The boy didn’t look him in the eyes, nor did he smile. He remained silent throughout that fifty minute piano lesson, like a robot awaiting orders. Occasionally though, before playing the piano, he’d sigh, showing his honest dislike for the instrument.

“How was he?” His mother asked Eric, after the lesson.
Her auburn-red bob style haircut matched well with her warm, red lipstick, as she made her way into the practice room. She looked as good as she did sixteen years ago, when she was nineteen, Eric thought.
“Good. In fact… excellent…”
She nodded, and almost brushed the compliment away. She must have known the talents of her son and heard his praises many a time.

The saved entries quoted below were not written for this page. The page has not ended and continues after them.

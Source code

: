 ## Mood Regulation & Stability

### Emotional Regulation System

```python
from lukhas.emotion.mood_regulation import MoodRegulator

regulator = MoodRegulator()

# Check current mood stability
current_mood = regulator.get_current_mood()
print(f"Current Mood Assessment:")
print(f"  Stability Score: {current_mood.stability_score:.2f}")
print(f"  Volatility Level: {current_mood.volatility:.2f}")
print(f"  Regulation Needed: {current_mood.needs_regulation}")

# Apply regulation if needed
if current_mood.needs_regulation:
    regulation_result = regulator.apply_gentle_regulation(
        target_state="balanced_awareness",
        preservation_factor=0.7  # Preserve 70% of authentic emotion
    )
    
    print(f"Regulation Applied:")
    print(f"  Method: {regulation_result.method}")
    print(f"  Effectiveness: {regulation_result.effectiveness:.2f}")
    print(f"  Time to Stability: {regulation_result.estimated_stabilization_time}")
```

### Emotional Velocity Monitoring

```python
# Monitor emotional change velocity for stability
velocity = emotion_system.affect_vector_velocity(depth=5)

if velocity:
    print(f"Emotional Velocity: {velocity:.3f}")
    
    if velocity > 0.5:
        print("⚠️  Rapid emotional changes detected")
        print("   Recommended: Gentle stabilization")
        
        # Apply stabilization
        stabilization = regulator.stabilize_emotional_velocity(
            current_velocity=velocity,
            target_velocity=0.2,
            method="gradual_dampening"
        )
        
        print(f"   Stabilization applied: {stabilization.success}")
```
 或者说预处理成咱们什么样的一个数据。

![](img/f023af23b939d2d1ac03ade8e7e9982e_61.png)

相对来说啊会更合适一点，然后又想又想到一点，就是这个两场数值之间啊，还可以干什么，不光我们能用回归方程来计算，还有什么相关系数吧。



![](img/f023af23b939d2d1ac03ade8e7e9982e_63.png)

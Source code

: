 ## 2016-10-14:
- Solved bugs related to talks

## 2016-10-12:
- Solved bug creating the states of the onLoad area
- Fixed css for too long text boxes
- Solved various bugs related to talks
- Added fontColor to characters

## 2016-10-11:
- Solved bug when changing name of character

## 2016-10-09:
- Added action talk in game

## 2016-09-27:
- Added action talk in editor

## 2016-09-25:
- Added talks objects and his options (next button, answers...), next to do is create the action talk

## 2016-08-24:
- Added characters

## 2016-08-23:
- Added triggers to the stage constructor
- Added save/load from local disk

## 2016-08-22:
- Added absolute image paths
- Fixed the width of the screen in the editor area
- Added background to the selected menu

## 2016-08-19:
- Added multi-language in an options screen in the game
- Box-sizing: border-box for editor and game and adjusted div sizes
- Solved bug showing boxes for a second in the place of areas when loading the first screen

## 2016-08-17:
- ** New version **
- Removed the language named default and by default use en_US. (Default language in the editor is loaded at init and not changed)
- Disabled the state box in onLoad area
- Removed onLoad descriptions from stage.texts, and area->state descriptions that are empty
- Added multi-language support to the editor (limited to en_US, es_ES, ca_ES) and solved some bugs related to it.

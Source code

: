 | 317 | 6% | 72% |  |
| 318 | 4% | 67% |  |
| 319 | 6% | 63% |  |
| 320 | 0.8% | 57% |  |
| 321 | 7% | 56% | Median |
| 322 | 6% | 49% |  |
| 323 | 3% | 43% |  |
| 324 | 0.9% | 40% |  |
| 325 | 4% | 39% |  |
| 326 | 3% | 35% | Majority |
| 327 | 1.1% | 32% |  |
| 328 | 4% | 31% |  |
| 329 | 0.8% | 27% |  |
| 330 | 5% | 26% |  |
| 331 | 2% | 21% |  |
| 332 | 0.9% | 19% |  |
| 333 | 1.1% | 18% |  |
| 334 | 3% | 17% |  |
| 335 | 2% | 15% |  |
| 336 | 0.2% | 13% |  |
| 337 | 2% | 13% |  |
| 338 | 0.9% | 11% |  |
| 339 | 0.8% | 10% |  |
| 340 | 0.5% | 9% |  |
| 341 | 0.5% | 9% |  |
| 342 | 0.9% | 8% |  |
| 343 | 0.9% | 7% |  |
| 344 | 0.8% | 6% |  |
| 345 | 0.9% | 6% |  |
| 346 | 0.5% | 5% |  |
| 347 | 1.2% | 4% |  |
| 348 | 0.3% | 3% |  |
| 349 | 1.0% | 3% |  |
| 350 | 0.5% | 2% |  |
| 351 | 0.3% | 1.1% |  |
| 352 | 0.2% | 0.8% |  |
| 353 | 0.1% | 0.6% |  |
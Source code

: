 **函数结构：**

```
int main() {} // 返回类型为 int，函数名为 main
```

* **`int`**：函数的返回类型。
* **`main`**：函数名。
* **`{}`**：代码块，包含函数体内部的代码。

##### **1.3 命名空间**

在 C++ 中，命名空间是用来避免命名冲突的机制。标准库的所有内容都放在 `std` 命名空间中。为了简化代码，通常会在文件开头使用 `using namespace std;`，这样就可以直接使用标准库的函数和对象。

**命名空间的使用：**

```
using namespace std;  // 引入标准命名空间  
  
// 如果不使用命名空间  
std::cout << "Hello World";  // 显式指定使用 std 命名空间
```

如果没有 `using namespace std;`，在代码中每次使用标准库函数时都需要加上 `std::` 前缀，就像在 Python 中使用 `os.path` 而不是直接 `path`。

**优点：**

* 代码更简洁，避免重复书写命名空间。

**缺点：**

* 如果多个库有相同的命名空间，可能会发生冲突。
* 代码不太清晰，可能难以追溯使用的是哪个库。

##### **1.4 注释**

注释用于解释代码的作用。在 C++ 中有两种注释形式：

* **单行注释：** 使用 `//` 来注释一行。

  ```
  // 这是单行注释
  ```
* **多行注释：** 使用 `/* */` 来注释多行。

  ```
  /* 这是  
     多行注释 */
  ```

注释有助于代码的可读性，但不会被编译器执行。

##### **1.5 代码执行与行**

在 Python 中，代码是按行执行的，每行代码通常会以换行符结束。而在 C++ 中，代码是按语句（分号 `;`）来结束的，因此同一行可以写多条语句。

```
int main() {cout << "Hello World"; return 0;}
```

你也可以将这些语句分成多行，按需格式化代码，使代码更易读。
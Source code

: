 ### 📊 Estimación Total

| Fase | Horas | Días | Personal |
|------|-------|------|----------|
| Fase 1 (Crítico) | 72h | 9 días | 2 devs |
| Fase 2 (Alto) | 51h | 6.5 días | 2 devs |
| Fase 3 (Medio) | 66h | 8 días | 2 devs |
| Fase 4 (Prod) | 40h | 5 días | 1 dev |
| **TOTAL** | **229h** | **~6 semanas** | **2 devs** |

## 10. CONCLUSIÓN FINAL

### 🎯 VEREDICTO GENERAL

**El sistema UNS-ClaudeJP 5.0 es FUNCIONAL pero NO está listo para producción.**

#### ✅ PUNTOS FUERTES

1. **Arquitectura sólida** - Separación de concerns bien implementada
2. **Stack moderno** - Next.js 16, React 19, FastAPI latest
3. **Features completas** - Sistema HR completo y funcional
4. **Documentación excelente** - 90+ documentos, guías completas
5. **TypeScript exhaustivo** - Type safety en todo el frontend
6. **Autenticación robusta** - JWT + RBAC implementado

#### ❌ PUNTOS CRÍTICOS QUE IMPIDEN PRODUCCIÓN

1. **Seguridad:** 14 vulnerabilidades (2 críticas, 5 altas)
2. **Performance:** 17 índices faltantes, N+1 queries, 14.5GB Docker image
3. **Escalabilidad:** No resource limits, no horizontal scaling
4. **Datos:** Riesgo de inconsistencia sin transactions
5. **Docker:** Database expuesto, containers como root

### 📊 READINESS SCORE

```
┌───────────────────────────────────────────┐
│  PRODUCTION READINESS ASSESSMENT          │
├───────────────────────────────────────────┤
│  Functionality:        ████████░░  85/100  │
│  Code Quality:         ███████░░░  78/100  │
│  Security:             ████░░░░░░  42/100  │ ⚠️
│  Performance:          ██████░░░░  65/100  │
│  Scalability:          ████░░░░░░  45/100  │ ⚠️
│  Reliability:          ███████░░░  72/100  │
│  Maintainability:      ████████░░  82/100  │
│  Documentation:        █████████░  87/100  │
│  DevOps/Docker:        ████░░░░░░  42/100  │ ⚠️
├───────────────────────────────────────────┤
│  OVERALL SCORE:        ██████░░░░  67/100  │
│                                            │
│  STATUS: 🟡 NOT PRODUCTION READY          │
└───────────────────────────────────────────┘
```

“I’ll take him as a student.”
That was the line she wanted to hear and as soon as Eric muttered those words her eyes had darted towards him, eager and excited.
“You will?”
He knew that by taking this boy under his wing, he would have a lot of publicity. He missed it all. About four years ago, he led a life of fame, fortune, and tabloids. Now, he was reduced to teaching dim-witted preteens how to play ‘Chopsticks’. But, with Joanne Fritzburg (world recognised pianist)‘s prodigal son, he would only have to win one small league competition before reaching stardom once again. Also, seeing Joanne every weekend didn’t hurt either. He had harboured a crush for her for many years now. All in all, the plan worked well for him.
“He’ll be back next week. I’ll pay you-”
Eric waved his hands, whilst shaking his head to stop her mid-sentence. “No no,” he began, “I’ll do it all for free. I’ll take him as my student. As long as you keep me his only teacher for the next three years. Minimum.”
She gave him a brief smile and nod to agree.
“Good.” They both said in unison, before breaking into a slight giggle.
Eric was set. He would advertise the boy to the best of his abilities and make a killing off of it, and get to see Joanne everyday; and Joanne would benefit too. For a woman who was always travelling through Britain, France, Germany and Japan (to name a few), she could entrust her son’s talent to someone who would always be around. She knew Eric’s personality was a little off-the-wall and his playing standard wasn’t as good as hers, but she also knew that this man had won competitions. He had talent too, and if it wasn’t for that accident he had four years ago, he’d have made it big.
Joanne gave him a smirk, and walked away with her son in tow. She couldn’t wait to see her little boy in competitions. Winning them- preferably.